Никогда еще Лэтимеру не хотелось разрыдаться так сильно, как в тот момент, когда он поднял мальчонку и прижал к своему плечу его круглое, смеющееся личико.

Миртль тоже приблизилась к мужу.

— Отпусти его, Гарри, — попросила она мягко, — ты сам, бедный, еле держишься на ногах.

Зная теперь о ней всю правду, Лэтимер счел ее заботу почти за оскорбление. Он поцеловал ребенка, опустил его на пол и, не поднимая глаз, побрел к столу. Миртль принялась хлопотать вокруг него, налила ему кофе, в который добавила столовую ложку рома, положила на тарелку ломтики оленины и окорока.

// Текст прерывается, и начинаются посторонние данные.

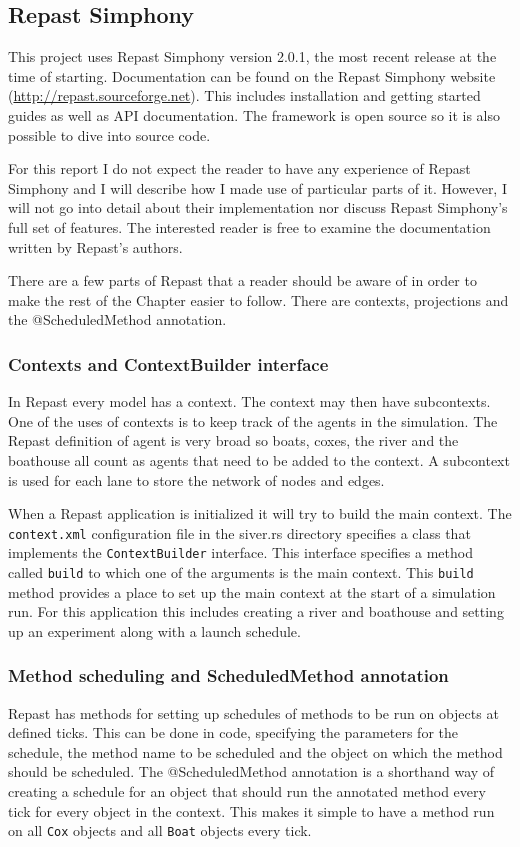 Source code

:   \subsection{Repast Simphony}
  This project uses Repast Simphony version 2.0.1, the most recent
  release at the time of starting. Documentation can be found on the
  Repast Simphony website (\url{http://repast.sourceforge.net}). This includes installation and getting
  started guides as well as API documentation. The framework is
  open source so it is also possible to dive into source code. 
  
  For this
  report I do not
  expect the reader to have any experience of Repast Simphony and I
  will describe how I made use of
  particular parts of it. However, I will not go into detail about
  their implementation nor discuss Repast Simphony's full set of
  features. The interested reader is free to
  examine the documentation written by Repast's authors.
  
  There are a few parts of Repast that a reader should be aware of in
  order to make the rest of the Chapter easier to follow. There are contexts, projections and the
  @ScheduledMethod annotation. 

  \subsubsection{Contexts and ContextBuilder interface}
  In Repast every model has a context. The context may then have
  subcontexts. One of the uses of contexts is to keep track of the
  agents in the simulation. The Repast definition of agent is very
  broad so boats, coxes, the river and the boathouse all count as
  agents that need to be added to the context. A subcontext is used
  for each lane to store the network of nodes and edges.

  When a Repast application is initialized it will try to build the
  main context. The \texttt{context.xml} configuration file in the siver.rs directory
  specifies a class that implements the \texttt{ContextBuilder} interface. This
  interface specifies a method called \texttt{build} to which one of the
  arguments is the main context. This \texttt{build} method provides a
  place to set up the main context at the start of a simulation run. For this application this
  includes creating a river and boathouse  and setting up an
  experiment along with a launch schedule.

  \subsubsection{Method scheduling and ScheduledMethod annotation}
  Repast has methods for setting up schedules of methods to be run on
  objects at defined ticks. This can be done in code, specifying the
  parameters for the schedule, the method name to be scheduled and the
  object on which the method should be scheduled. The @ScheduledMethod annotation is a
  shorthand way of creating a schedule for an object that should run
  the annotated method every tick for every object in the
  context. This makes it simple to have a method run on all \texttt{Cox}
  objects and all \texttt{Boat} objects every tick.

Рассеянно внимая ее уговорам, он начал ковырять еду, и Миртль переключилась на Эндрю, чтобы тот ему не досаждал. Осунувшееся лицо и тусклый взгляд Гарри, его замызганный мундир и взлохмаченные волосы, побуревшие от осевшей на них пыли, свидетельствовали, каково ему пришлось. Миртль в таких случаях стремилась не навязывать ему чрезмерной заботы и не беспокоить своими проблемами, понимая, что ему и без того несладко. Она тихо сидела рядом и занималась с сыном. Гарри, механически поглощая пищу, украдкой поглядывал на ее тонко очерченное, одухотворенное лицо. Лэтимера одолевали горькие мысли, но постепенно в них вкралось сомнение в собственной правоте. Поначалу ему пришло в голову избитая истина: внешность обманчива и ей нельзя доверять. Кто бы поверил, спрашивал он себя, что у этого чистого и милого создания с таким нежным, почти ангельским взором, в душе коренится измена. Но потом он подумал, что все ведь можно трактовать совершенно иначе. А вдруг, вопреки видимости, Миртль невиновна? Или виновна лишь отчасти? Что, если любовь к нему — не такое уж притворство?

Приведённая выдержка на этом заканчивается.